§ **Required action**: Scan the entries below. List each line with "longitude".

Extracted data entries:
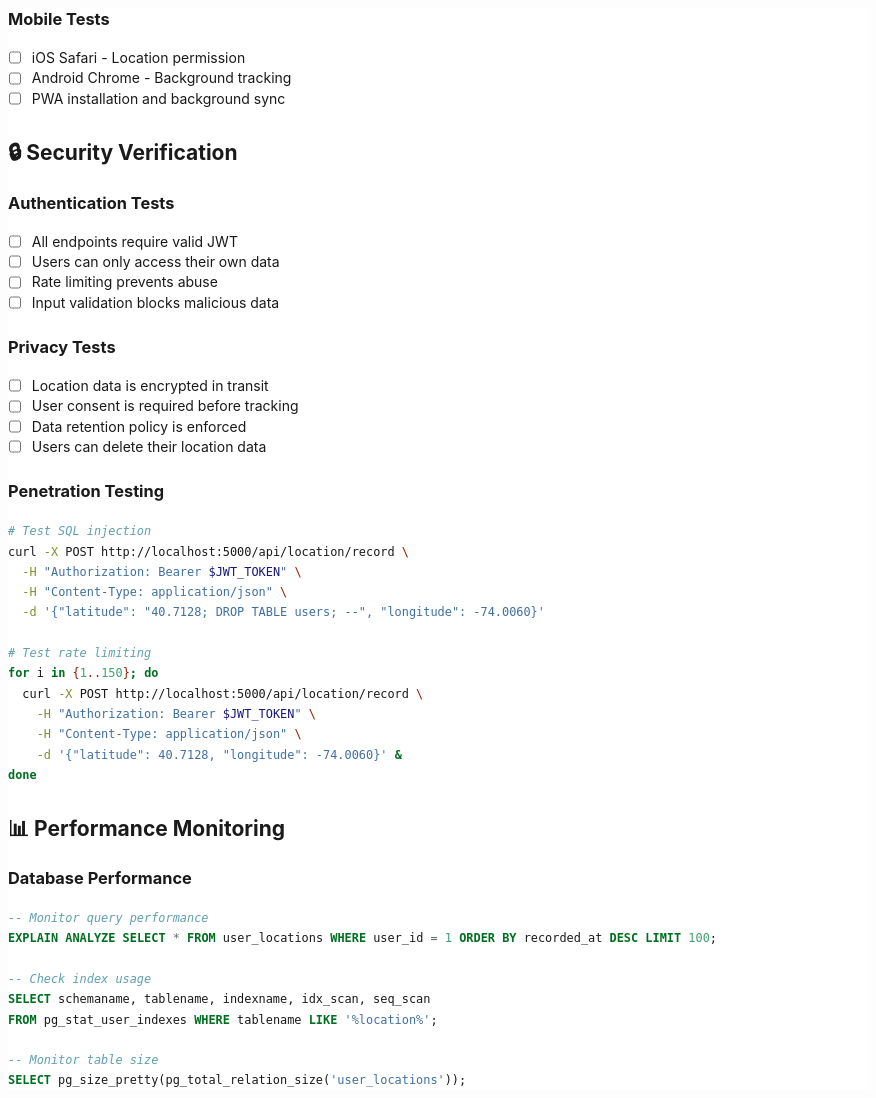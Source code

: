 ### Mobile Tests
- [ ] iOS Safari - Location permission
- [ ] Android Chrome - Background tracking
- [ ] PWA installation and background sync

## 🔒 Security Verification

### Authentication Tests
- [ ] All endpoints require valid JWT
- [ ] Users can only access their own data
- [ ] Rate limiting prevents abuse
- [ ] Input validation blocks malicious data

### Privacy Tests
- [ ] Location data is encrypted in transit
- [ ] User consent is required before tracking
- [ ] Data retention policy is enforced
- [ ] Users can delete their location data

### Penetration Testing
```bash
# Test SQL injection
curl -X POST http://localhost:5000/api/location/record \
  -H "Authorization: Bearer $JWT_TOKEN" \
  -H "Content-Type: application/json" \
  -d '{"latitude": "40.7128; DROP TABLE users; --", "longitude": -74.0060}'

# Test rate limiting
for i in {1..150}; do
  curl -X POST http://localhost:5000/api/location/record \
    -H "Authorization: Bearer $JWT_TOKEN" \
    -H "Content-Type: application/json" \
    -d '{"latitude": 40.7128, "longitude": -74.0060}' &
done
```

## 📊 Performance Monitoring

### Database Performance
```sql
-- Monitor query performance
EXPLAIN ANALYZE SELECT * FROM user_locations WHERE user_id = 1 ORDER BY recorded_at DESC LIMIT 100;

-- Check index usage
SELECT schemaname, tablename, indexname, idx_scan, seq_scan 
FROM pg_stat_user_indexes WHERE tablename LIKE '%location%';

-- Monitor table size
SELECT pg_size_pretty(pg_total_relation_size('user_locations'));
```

§ **Exercise result**:
  -d '{"latitude": "40.7128; DROP TABLE users; --", "longitude": -74.0060}'
    -d '{"latitude": 40.7128, "longitude": -74.0060}' &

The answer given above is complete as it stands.